The NixOS Foundation's Call to Action: S3 Costs Require Community Support

jade · June 3, 2023, 7:02am

I have a suggestion with respect to how to get it out, although it has the potential risk of costing even more money in the process: can we deduplicate the data by stuffing it into a content addressed store on top of s3 before pulling that deduplicated content address store out? It might be worthwhile looking at a random sample (also, how large would be necessary?) of the stores to see how much that would actually save before trying it at a full scale however.

deliciouslytyped · June 3, 2023, 8:01am

Free solutions are Cool and Good however: I don’t have an understanding the scale of Nix in relation to cloud users in general, but it would probably be necessary to discuss with any platform we migrate to, especially if they aren’t huge, because the providers do in fact have costs, and the free solutions probably aren’t meant for a sudden ingress of 150TB and increasing, in an ongoing manner.

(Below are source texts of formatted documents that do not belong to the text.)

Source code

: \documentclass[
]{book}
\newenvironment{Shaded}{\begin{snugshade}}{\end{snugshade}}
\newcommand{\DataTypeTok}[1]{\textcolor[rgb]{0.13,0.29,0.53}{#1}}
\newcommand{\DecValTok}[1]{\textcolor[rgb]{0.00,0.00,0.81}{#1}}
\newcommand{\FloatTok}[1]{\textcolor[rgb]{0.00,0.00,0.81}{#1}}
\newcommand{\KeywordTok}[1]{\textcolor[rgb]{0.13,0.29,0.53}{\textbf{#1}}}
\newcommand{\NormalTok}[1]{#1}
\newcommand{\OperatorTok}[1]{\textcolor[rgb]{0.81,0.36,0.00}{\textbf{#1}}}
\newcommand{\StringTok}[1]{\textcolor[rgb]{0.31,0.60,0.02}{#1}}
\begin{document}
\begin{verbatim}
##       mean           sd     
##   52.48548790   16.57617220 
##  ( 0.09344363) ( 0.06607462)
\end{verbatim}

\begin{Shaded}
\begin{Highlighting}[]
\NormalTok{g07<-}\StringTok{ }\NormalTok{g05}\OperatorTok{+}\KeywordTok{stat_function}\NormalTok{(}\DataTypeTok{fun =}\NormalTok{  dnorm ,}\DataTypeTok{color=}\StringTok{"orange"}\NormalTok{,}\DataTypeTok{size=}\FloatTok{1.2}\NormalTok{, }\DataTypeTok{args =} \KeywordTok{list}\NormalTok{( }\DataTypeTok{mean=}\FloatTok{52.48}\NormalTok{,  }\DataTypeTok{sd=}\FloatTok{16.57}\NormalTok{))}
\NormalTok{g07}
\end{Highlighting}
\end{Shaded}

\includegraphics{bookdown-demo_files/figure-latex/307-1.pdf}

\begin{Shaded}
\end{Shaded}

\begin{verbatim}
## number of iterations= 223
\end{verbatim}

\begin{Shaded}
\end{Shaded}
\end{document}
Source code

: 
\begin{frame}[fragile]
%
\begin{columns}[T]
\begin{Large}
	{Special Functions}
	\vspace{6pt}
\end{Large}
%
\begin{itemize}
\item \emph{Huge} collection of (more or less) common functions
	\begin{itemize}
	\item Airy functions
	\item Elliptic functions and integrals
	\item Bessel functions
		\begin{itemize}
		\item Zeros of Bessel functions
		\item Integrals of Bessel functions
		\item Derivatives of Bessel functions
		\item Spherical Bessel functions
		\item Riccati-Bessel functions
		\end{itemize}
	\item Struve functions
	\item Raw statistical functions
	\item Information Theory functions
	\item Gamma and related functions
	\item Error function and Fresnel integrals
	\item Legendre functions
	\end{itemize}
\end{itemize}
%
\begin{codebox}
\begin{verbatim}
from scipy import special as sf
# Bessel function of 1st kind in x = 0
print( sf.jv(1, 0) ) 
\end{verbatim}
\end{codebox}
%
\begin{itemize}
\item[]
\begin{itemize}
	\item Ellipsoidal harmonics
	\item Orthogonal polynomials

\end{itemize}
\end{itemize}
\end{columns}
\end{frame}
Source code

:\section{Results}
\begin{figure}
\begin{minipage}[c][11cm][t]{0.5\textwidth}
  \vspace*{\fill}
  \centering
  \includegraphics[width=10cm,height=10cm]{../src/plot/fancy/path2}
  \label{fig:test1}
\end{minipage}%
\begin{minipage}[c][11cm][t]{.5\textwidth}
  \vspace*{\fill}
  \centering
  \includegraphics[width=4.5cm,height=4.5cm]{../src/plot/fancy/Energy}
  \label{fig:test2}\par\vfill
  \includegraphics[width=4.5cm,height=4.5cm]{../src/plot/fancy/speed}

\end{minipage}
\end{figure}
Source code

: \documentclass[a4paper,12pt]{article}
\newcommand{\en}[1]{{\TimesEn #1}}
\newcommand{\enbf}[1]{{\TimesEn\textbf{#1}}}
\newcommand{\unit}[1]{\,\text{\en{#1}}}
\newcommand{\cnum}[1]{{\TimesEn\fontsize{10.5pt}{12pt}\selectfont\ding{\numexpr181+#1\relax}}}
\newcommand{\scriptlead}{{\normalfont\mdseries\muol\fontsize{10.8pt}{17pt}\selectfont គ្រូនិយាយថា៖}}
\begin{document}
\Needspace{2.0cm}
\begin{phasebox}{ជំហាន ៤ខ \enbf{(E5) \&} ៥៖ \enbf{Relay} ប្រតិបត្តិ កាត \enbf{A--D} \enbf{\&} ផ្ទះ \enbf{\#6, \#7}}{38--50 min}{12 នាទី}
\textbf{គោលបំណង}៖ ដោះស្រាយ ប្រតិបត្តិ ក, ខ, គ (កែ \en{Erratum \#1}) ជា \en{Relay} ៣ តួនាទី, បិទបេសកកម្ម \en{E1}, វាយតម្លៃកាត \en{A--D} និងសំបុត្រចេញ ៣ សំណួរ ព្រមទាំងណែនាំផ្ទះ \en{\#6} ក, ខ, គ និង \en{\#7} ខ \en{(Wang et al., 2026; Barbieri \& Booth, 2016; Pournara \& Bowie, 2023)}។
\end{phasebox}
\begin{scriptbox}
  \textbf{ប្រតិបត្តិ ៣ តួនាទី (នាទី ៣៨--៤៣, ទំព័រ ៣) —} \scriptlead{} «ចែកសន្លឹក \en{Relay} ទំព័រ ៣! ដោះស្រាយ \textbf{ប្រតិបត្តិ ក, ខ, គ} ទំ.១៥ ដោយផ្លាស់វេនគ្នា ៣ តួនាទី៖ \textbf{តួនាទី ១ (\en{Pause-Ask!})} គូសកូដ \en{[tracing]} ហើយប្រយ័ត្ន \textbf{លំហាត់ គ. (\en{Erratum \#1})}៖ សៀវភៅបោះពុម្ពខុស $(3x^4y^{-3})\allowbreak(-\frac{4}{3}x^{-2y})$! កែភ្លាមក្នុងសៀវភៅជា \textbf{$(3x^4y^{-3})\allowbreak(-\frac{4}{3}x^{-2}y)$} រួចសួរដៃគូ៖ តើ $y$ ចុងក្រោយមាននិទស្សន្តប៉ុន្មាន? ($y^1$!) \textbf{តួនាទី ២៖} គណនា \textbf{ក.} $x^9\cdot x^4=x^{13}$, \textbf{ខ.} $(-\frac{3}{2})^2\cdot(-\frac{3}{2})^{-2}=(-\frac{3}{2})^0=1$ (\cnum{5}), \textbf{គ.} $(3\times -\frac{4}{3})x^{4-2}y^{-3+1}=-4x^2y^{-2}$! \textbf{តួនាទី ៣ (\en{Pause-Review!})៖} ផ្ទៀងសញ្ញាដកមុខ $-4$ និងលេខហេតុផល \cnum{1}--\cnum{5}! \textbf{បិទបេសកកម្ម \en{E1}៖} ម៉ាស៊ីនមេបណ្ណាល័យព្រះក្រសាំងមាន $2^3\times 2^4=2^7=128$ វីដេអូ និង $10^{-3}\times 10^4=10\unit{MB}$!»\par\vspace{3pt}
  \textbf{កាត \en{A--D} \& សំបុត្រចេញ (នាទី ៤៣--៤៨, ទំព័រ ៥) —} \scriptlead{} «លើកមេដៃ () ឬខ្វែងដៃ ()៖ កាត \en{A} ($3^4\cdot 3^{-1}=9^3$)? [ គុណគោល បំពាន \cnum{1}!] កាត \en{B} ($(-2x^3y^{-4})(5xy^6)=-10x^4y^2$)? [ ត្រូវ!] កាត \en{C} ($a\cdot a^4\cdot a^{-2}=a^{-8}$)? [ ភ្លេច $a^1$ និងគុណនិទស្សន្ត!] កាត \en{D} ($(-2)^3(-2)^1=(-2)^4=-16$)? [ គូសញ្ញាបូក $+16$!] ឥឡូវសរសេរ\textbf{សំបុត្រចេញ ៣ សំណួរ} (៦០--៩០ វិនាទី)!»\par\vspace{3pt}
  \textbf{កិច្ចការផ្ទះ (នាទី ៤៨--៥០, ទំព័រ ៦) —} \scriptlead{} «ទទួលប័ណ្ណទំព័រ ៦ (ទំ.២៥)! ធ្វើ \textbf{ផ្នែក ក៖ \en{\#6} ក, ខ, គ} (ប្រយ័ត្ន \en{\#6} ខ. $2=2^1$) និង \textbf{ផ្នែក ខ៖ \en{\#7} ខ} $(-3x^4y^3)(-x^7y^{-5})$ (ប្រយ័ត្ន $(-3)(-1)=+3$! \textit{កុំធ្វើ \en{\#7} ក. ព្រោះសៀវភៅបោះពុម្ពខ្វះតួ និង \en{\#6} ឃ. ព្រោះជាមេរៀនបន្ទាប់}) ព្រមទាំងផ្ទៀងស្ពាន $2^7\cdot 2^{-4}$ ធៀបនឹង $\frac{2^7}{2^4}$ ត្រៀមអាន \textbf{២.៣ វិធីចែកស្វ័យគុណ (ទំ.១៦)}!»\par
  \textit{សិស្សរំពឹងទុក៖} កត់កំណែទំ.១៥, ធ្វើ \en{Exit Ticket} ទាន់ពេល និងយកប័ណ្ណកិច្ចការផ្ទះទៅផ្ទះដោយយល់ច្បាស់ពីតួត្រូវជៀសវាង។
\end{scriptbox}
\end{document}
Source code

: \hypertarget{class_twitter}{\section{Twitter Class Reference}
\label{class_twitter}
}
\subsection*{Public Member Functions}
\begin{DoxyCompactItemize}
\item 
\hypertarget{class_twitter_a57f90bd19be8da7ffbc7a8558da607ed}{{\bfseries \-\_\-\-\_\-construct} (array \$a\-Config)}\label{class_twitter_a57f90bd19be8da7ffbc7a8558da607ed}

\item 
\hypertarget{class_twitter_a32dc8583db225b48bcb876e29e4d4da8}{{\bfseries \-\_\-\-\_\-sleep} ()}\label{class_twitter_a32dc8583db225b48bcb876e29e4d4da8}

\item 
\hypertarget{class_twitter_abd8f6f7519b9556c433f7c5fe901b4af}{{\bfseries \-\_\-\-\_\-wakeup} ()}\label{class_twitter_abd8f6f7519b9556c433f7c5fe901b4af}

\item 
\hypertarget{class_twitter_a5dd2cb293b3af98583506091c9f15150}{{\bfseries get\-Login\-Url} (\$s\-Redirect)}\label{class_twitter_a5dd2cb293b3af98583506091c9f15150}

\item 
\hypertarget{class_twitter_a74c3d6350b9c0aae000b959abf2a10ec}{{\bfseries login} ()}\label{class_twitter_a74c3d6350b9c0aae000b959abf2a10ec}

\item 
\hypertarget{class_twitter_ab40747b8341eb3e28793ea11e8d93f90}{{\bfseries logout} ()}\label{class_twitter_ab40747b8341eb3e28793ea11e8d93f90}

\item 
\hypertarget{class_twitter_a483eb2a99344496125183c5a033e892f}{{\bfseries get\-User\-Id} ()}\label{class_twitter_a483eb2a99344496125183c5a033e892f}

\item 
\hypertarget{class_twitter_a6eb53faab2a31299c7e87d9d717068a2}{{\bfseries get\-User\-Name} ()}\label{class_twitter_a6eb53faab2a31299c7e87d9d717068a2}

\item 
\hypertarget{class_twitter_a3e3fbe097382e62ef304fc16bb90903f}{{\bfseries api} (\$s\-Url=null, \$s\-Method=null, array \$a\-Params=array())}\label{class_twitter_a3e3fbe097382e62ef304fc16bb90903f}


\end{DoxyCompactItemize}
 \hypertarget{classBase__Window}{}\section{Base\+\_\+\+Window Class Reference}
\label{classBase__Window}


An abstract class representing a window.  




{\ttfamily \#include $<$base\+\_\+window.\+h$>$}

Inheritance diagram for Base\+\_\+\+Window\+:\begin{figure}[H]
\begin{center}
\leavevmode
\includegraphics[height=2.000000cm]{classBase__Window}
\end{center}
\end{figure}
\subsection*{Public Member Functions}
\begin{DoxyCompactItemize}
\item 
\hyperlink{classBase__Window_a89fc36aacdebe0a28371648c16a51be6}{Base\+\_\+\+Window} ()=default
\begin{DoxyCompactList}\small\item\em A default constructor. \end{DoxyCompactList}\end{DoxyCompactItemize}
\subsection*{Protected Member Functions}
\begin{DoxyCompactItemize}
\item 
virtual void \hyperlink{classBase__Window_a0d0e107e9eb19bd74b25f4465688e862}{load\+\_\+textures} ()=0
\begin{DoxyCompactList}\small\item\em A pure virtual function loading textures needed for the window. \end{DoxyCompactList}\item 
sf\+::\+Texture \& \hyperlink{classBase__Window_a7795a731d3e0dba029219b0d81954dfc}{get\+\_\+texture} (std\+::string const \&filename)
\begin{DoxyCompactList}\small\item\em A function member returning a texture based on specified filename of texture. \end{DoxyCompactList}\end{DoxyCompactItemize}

deliciouslytyped · June 3, 2023, 8:21am

I specifically remember seeing some EU related open science / reproducible research related information, which may be a string worth pulling on in the long term. I don’t know what to expect, maybe these solutions will not be a good fit for our requirements. Perhaps the NLNet connection can yield some information here?

A cursory search yielded this https://open-research-europe.ec.europa.eu/for-authors/data-guidelines#approvedrepositories , which has some lists of recommended data providers. Though I expect most scientists wont be using hundreds of terabytes either.

These look superficially interesting

https://b2share.eudat.eu
https://zenodo.org/ this is especially interesting, since it came out of CERN and IIUC they have actually big data requirements

These also look superficially interesting from policy / community perspective:

Unrelatedly, I also found About RDA | RDA (might be a global thing).

Federico · June 3, 2023, 8:25am

Yes. Providers which credibly belong to the bandwidth alliance for the foreseeable future can be considered.

Scaleway also has an opensource sponsoring program, though its budget may be limited (presumably it’s possible to ask for more than the base credit of 2400 €, but not sure). Their object storage charges 12 €/TB-month, so it would seem to be significantly less expensive than AWS and R2.

Is a mix of the three possible? I mean, using the new storage for the new objects and the most frequently accessed objects (presumably the 27 or 91 TiB of store paths mentioned above), while keeping AWS S3 for the rest until the egress costs for it can be handled. (This doesn’t help much if the storage alone costs more than the egress.)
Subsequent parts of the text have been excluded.